Jugis enrolled at the University of North Carolina at Charlotte, where he obtained a Bachelor of Business Administration degree in 1979. After deciding to enter the priesthood, Jugis went to Rome in 1979 to reside at the Pontifical North American College. He was awarded a Bachelor of Sacred Theology degree from the Pontifical Gregorian University in Rome in 1982.

===Ordination and ministry===
On June 12, 1983, Jugis was ordained to the priesthood for the Diocese of Charlotte by Pope John Paul II in St. Peter's Basilica in Rome. He received a Licentiate of Canon Law from the Gregorian University in 1984.

After Jugis returned to North Carolina in 1984, the diocese assigned him as parochial vicar of St. Leo the Great Parish in Winston-Salem. The next year, he was transferred to St. John Neumann Parish in Charlotte. In 1985, Bishop John Donoghue appointed Jugis as a judge on the marriage tribunal.
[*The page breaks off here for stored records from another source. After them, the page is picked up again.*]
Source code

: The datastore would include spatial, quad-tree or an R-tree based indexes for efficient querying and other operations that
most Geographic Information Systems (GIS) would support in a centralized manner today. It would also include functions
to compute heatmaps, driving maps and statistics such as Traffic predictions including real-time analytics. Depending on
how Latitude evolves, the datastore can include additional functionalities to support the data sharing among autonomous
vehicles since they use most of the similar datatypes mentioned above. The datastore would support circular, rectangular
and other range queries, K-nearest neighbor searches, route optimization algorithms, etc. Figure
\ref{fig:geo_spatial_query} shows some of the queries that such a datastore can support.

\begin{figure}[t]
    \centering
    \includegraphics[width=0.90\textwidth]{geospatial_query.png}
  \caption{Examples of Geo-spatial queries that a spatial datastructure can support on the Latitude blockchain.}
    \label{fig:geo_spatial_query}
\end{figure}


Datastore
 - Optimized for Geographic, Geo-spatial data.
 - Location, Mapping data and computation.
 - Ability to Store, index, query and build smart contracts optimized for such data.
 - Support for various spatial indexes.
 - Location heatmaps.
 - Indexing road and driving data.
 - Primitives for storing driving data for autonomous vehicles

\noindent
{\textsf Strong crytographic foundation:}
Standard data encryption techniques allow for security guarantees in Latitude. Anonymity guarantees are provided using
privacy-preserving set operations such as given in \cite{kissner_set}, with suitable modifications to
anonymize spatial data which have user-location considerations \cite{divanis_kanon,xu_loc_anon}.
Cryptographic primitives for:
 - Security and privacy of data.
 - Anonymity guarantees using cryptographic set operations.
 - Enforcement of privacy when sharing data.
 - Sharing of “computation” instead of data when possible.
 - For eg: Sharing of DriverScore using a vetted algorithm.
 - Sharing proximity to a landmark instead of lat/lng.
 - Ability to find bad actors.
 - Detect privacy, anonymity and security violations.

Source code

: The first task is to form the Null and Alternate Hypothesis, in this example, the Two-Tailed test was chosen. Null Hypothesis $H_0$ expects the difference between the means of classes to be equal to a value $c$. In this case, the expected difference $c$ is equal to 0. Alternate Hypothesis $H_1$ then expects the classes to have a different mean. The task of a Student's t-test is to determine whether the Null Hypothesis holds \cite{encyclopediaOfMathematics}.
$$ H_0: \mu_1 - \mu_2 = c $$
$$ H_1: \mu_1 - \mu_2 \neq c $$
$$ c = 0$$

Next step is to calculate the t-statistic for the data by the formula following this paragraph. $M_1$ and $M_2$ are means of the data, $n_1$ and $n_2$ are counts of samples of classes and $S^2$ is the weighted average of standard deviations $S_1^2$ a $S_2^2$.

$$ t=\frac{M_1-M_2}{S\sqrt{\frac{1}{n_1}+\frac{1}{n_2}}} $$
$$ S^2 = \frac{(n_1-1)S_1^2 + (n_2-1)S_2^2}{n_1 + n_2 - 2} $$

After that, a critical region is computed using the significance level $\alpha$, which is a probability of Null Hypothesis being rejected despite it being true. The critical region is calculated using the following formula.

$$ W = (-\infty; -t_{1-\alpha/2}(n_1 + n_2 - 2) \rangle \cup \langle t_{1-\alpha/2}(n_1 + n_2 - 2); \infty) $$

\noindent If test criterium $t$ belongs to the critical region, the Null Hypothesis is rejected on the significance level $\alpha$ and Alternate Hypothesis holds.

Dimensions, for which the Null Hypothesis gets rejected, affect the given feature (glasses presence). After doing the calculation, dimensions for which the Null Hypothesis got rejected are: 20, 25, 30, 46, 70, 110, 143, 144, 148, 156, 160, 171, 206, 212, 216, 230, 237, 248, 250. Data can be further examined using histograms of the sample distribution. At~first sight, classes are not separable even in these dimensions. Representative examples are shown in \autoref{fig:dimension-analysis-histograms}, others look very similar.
In 1987, Jugis began studying part-time at the Catholic University of America in Washington, D.C. while serving as parochial vicar at Sacred Heart Parish in Salisbury, North Carolina. In July 1991, Donoghue appointed him as judicial vicar of the diocese and parochial vicar at St. Leo the Great. Jugis received his Doctor of Canon Law degree from Catholic University in 1993.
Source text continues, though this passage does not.